WHAT NEEDS TO BE DONE:
Pick out each line below containing "couple".

START EXERCISE INPUTS

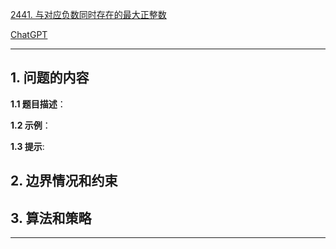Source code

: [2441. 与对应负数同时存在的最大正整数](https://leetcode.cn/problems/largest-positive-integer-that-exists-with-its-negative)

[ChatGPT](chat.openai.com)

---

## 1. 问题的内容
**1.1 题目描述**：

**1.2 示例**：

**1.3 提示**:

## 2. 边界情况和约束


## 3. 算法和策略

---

END EXERCISE INPUTS
START EXERCISE INPUTS

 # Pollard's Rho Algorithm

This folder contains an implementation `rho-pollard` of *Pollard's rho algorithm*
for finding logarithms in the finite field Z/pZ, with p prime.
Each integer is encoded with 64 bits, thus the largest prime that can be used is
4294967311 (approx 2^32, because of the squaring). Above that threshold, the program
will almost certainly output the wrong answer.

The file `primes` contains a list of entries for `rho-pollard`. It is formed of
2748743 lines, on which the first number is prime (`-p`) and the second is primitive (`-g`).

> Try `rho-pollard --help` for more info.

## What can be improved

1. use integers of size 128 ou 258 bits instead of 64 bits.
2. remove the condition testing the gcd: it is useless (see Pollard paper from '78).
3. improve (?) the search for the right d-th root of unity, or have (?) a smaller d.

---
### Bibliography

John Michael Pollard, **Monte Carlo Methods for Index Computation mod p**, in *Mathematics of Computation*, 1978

END EXERCISE INPUTS
START EXERCISE INPUTS

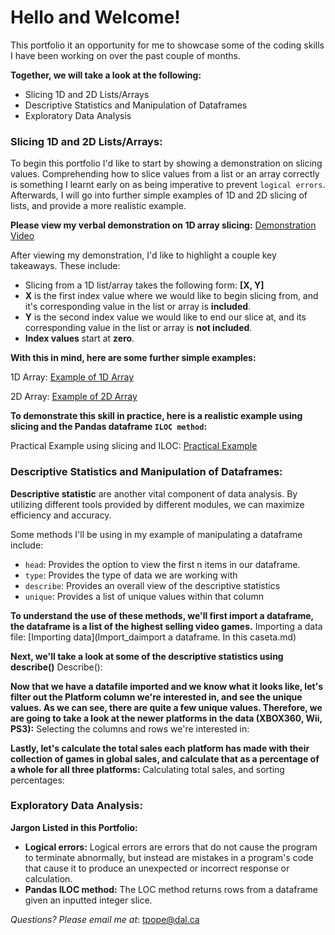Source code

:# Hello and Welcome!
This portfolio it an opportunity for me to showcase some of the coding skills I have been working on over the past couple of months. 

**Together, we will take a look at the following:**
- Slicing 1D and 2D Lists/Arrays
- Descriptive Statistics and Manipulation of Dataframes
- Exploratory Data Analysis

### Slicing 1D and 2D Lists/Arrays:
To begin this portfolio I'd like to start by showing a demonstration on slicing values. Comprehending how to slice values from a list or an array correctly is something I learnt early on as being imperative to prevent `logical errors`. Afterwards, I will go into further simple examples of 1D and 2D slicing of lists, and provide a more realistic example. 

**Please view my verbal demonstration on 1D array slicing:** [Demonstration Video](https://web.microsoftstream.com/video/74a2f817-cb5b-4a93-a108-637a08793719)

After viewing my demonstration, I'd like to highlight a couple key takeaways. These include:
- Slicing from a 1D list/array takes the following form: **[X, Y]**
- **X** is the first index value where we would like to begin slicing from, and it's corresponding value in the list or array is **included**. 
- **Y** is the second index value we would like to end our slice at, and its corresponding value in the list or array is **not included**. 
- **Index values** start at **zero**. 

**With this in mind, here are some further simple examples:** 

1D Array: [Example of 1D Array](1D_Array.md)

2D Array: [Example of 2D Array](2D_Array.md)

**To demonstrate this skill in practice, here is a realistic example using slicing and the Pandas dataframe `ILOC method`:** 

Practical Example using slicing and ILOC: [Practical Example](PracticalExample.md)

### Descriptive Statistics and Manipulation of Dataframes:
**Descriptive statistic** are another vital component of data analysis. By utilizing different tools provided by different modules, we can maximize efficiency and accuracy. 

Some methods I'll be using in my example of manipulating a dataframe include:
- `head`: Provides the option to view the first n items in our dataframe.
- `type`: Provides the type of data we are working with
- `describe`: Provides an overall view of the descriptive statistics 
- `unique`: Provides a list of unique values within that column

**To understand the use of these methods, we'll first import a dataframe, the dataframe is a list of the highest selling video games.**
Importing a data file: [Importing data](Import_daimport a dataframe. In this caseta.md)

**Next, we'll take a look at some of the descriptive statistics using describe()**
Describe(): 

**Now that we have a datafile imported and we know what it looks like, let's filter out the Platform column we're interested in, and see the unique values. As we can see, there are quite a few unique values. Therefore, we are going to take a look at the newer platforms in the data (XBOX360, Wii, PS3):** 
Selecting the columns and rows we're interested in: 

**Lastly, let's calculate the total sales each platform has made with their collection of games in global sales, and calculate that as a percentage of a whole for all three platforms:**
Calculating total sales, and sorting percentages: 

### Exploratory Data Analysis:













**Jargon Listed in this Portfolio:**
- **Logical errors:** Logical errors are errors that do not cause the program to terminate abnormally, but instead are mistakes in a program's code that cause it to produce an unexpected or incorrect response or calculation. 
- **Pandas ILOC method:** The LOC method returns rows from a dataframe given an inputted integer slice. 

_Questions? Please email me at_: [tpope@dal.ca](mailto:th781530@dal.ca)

END EXERCISE INPUTS

ANSWER BOX:
This portfolio it an opportunity for me to showcase some of the coding skills I have been working on over the past couple of months. 
After viewing my demonstration, I'd like to highlight a couple key takeaways. These include:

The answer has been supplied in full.